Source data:
──────────
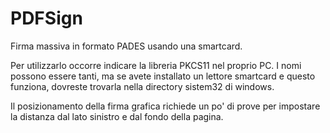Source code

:# PDFSign
 Firma massiva in formato PADES usando una smartcard.

 Per utilizzarlo occorre indicare la libreria PKCS11 nel proprio PC. I nomi possono essere tanti, ma se avete installato un lettore smartcard e questo funziona, dovreste trovarla nella directory sistem32 di windows.

 Il posizionamento della firma grafica richiede un po' di prove per impostare la distanza dal lato sinistro e dal fondo della pagina.
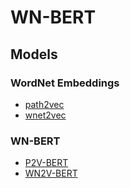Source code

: # WN-BERT


## Models

### WordNet Embeddings

- [path2vec](https://1drv.ms/u/s!At3ltLAV9ZCg5wRWbhNcHTkuulej?e=eoYJdS)
- [wnet2vec](https://1drv.ms/u/s!At3ltLAV9ZCg5wisx4ZK2FkyF6o8?e=lPhGe8)

### WN-BERT

- [P2V-BERT](https://1drv.ms/u/s!At3ltLAV9ZCg5wWRRYZ195D8RVQI?e=Yrkv2W)
- [WN2V-BERT](https://1drv.ms/u/s!At3ltLAV9ZCg5wf3yQVyKIBK_Yby?e=TMR0Ns)
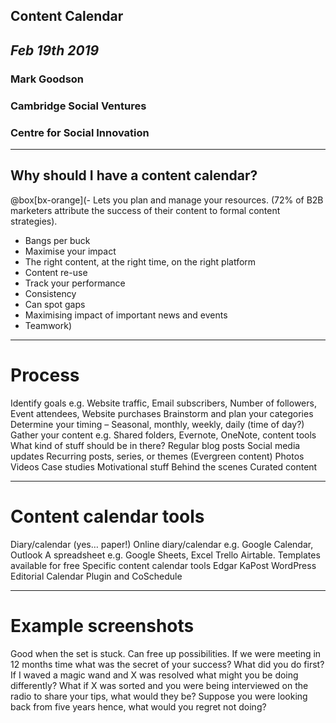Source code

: ## Content Calendar
## *Feb 19th 2019*  
### Mark Goodson
### Cambridge Social Ventures
### Centre for Social Innovation
---
## Why should I have a content calendar?  

@box[bx-orange](- Lets you plan and manage your resources. (72% of B2B marketers attribute the success of their content to formal content strategies).
- Bangs per buck
-   Maximise your impact
-   The right content, at the right time, on the right platform
-   Content re-use
-   Track your performance
- Consistency
- Can spot gaps
- Maximising impact of important news and events
- Teamwork)

---
# Process
Identify goals e.g. Website traffic, Email subscribers, Number of followers, Event attendees, Website purchases
Brainstorm and plan your categories
Determine your timing – Seasonal, monthly, weekly, daily (time of day?)
Gather your content e.g. Shared folders, Evernote, OneNote, content tools
What kind of stuff should be in there?
Regular blog posts
Social media updates
Recurring posts, series, or themes (Evergreen content)
Photos
Videos
Case studies
Motivational stuff
Behind the scenes
Curated content

---
# Content calendar tools
Diary/calendar (yes… paper!)
Online diary/calendar e.g. Google Calendar, Outlook
A spreadsheet e.g. Google Sheets, Excel
Trello
Airtable. Templates available for free
Specific content calendar tools
Edgar 
KaPost
WordPress Editorial Calendar Plugin and CoSchedule  

---
# Example screenshots
Good when the set is stuck. Can free up possibilities.
If we were meeting in 12 months time what was the secret of your success? What did you do first?
If I waved a magic wand and X was resolved what might you be doing differently?
What if X was sorted and you were being interviewed on the radio to share your tips, what would they be?
Suppose you were looking back from five years hence, what would you regret not doing?



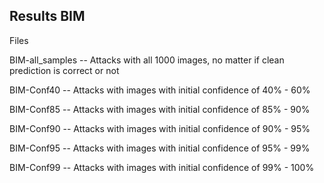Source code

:## Results BIM

Files

BIM-all_samples -- Attacks with all 1000 images, no matter if clean prediction is correct or not

BIM-Conf40      -- Attacks with images with initial confidence of 40% - 60%

BIM-Conf85      -- Attacks with images with initial confidence of 85% - 90%

BIM-Conf90      -- Attacks with images with initial confidence of 90% - 95%

BIM-Conf95      -- Attacks with images with initial confidence of 95% - 99%

BIM-Conf99      -- Attacks with images with initial confidence of 99% - 100%
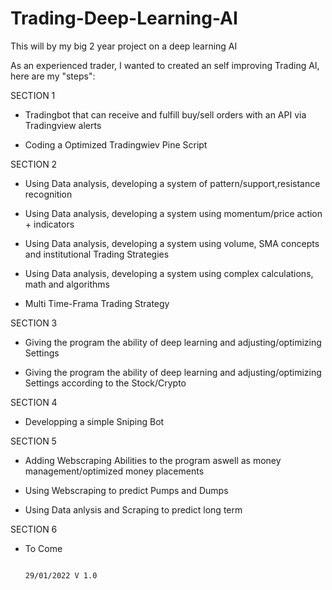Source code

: # Trading-Deep-Learning-AI
This will by my big 2 year project on a deep learning AI 

As an experienced trader, I wanted to created an self improving Trading AI, here are my "steps":


SECTION 1

- Tradingbot that can receive and fulfill buy/sell orders with an API via Tradingview alerts

- Coding a Optimized Tradingwiev Pine Script

SECTION 2

- Using Data analysis, developing a system of pattern/support,resistance recognition

- Using Data analysis, developing a system using momentum/price action + indicators

- Using Data analysis, developing a system using volume, SMA concepts and institutional Trading Strategies

- Using Data analysis, developing a system using complex calculations, math and algorithms

- Multi Time-Frama Trading Strategy

SECTION 3

- Giving the program the ability of deep learning and adjusting/optimizing Settings

- Giving the program the ability of deep learning and adjusting/optimizing Settings according to the Stock/Crypto


SECTION 4

- Developping a simple Sniping Bot


SECTION 5

- Adding Webscraping Abilities to the program aswell as money management/optimized money placements

- Using Webscraping to predict Pumps and Dumps

- Using Data anlysis and Scraping to predict long term


SECTION 6

- To Come


                                                                                                             29/01/2022 V 1.0
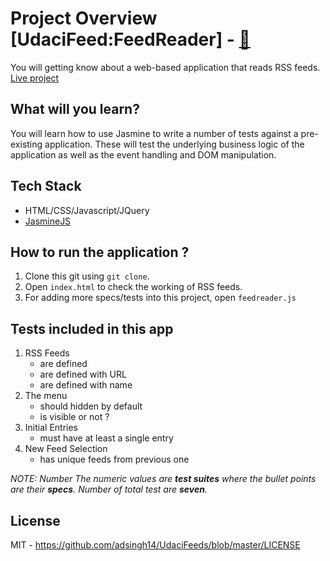 # Project Overview [UdaciFeed:FeedReader] - [:link:](https://adsingh14.github.io/UdaciFeeds/)

You will getting know about a web-based application that reads RSS feeds.
[Live project](https://adsingh14.github.io/UdaciFeeds/)


## What will you learn?

You will learn how to use Jasmine to write a number of tests against a pre-existing application. These will test the underlying business logic of the application as well as the event handling and DOM manipulation.


## Tech Stack

- HTML/CSS/Javascript/JQuery
- [JasmineJS](http://jasmine.github.io/)


## How to run the application ?

1. Clone this git using `git clone`.
2. Open `index.html` to check the working of RSS feeds.
3. For adding more specs/tests into this project, open `feedreader.js`


## Tests included in this app

1. RSS Feeds
    - are defined
    - are defined with URL
    - are defined with name
2. The menu
    - should hidden by default
    - is visible or not ?
3. Initial Entries
    - must have at least a single entry
4. New Feed Selection
    - has unique feeds from previous one

_NOTE: Number The numeric values are **test suites** where the bullet points are their **specs**. Number of total test are **seven**._


## License

MIT -  https://github.com/adsingh14/UdaciFeeds/blob/master/LICENSE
──────────
## DIRECTIONS FOR THIS TASK:
A faithful copy of the records above, without images, is what to give back.

## TASK ANSWER:
Source code

:# PDFSign
 Firma massiva in formato PADES usando una smartcard.

 Per utilizzarlo occorre indicare la libreria PKCS11 nel proprio PC. I nomi possono essere tanti, ma se avete installato un lettore smartcard e questo funziona, dovreste trovarla nella directory sistem32 di windows.

 Il posizionamento della firma grafica richiede un po' di prove per impostare la distanza dal lato sinistro e dal fondo della pagina.
Source code

: # WN-BERT


## Models

### WordNet Embeddings

- [path2vec](https://1drv.ms/u/s!At3ltLAV9ZCg5wRWbhNcHTkuulej?e=eoYJdS)
- [wnet2vec](https://1drv.ms/u/s!At3ltLAV9ZCg5wisx4ZK2FkyF6o8?e=lPhGe8)

### WN-BERT

- [P2V-BERT](https://1drv.ms/u/s!At3ltLAV9ZCg5wWRRYZ195D8RVQI?e=Yrkv2W)
- [WN2V-BERT](https://1drv.ms/u/s!At3ltLAV9ZCg5wf3yQVyKIBK_Yby?e=TMR0Ns)
Source code

: ## Content Calendar
## *Feb 19th 2019*  
### Mark Goodson
### Cambridge Social Ventures
### Centre for Social Innovation
---
## Why should I have a content calendar?  

@box[bx-orange](- Lets you plan and manage your resources. (72% of B2B marketers attribute the success of their content to formal content strategies).
- Bangs per buck
-   Maximise your impact
-   The right content, at the right time, on the right platform
-   Content re-use
-   Track your performance
- Consistency
- Can spot gaps
- Maximising impact of important news and events
- Teamwork)

---
# Process
Identify goals e.g. Website traffic, Email subscribers, Number of followers, Event attendees, Website purchases
Brainstorm and plan your categories
Determine your timing – Seasonal, monthly, weekly, daily (time of day?)
Gather your content e.g. Shared folders, Evernote, OneNote, content tools
What kind of stuff should be in there?
Regular blog posts
Social media updates
Recurring posts, series, or themes (Evergreen content)
Photos
Videos
Case studies
Motivational stuff
Behind the scenes
Curated content

---
# Content calendar tools
Diary/calendar (yes… paper!)
Online diary/calendar e.g. Google Calendar, Outlook
A spreadsheet e.g. Google Sheets, Excel
Trello
Airtable. Templates available for free
Specific content calendar tools
Edgar 
KaPost
WordPress Editorial Calendar Plugin and CoSchedule  

---
# Example screenshots
Good when the set is stuck. Can free up possibilities.
If we were meeting in 12 months time what was the secret of your success? What did you do first?
If I waved a magic wand and X was resolved what might you be doing differently?
What if X was sorted and you were being interviewed on the radio to share your tips, what would they be?
Suppose you were looking back from five years hence, what would you regret not doing?



Source code

:## Results BIM

Files

BIM-all_samples -- Attacks with all 1000 images, no matter if clean prediction is correct or not

BIM-Conf40      -- Attacks with images with initial confidence of 40% - 60%

BIM-Conf85      -- Attacks with images with initial confidence of 85% - 90%

BIM-Conf90      -- Attacks with images with initial confidence of 90% - 95%

BIM-Conf95      -- Attacks with images with initial confidence of 95% - 99%

BIM-Conf99      -- Attacks with images with initial confidence of 99% - 100%
Source code

: # Trading-Deep-Learning-AI
This will by my big 2 year project on a deep learning AI 

As an experienced trader, I wanted to created an self improving Trading AI, here are my "steps":


SECTION 1

- Tradingbot that can receive and fulfill buy/sell orders with an API via Tradingview alerts

- Coding a Optimized Tradingwiev Pine Script

SECTION 2

- Using Data analysis, developing a system of pattern/support,resistance recognition

- Using Data analysis, developing a system using momentum/price action + indicators

- Using Data analysis, developing a system using volume, SMA concepts and institutional Trading Strategies

- Using Data analysis, developing a system using complex calculations, math and algorithms

- Multi Time-Frama Trading Strategy

SECTION 3

- Giving the program the ability of deep learning and adjusting/optimizing Settings

- Giving the program the ability of deep learning and adjusting/optimizing Settings according to the Stock/Crypto


SECTION 4

- Developping a simple Sniping Bot


SECTION 5

- Adding Webscraping Abilities to the program aswell as money management/optimized money placements

- Using Webscraping to predict Pumps and Dumps

- Using Data anlysis and Scraping to predict long term


SECTION 6

- To Come


                                                                                                             29/01/2022 V 1.0
 # Project Overview [UdaciFeed:FeedReader] - [:link:](https://adsingh14.github.io/UdaciFeeds/)

You will getting know about a web-based application that reads RSS feeds.
[Live project](https://adsingh14.github.io/UdaciFeeds/)


## What will you learn?

You will learn how to use Jasmine to write a number of tests against a pre-existing application. These will test the underlying business logic of the application as well as the event handling and DOM manipulation.


## Tech Stack

- HTML/CSS/Javascript/JQuery
- [JasmineJS](http://jasmine.github.io/)


## How to run the application ?

1. Clone this git using `git clone`.
2. Open `index.html` to check the working of RSS feeds.
3. For adding more specs/tests into this project, open `feedreader.js`


## Tests included in this app

1. RSS Feeds
    - are defined
    - are defined with URL
    - are defined with name
2. The menu
    - should hidden by default
    - is visible or not ?
3. Initial Entries
    - must have at least a single entry
4. New Feed Selection
    - has unique feeds from previous one

_NOTE: Number The numeric values are **test suites** where the bullet points are their **specs**. Number of total test are **seven**._


## License

MIT -  https://github.com/adsingh14/UdaciFeeds/blob/master/LICENSE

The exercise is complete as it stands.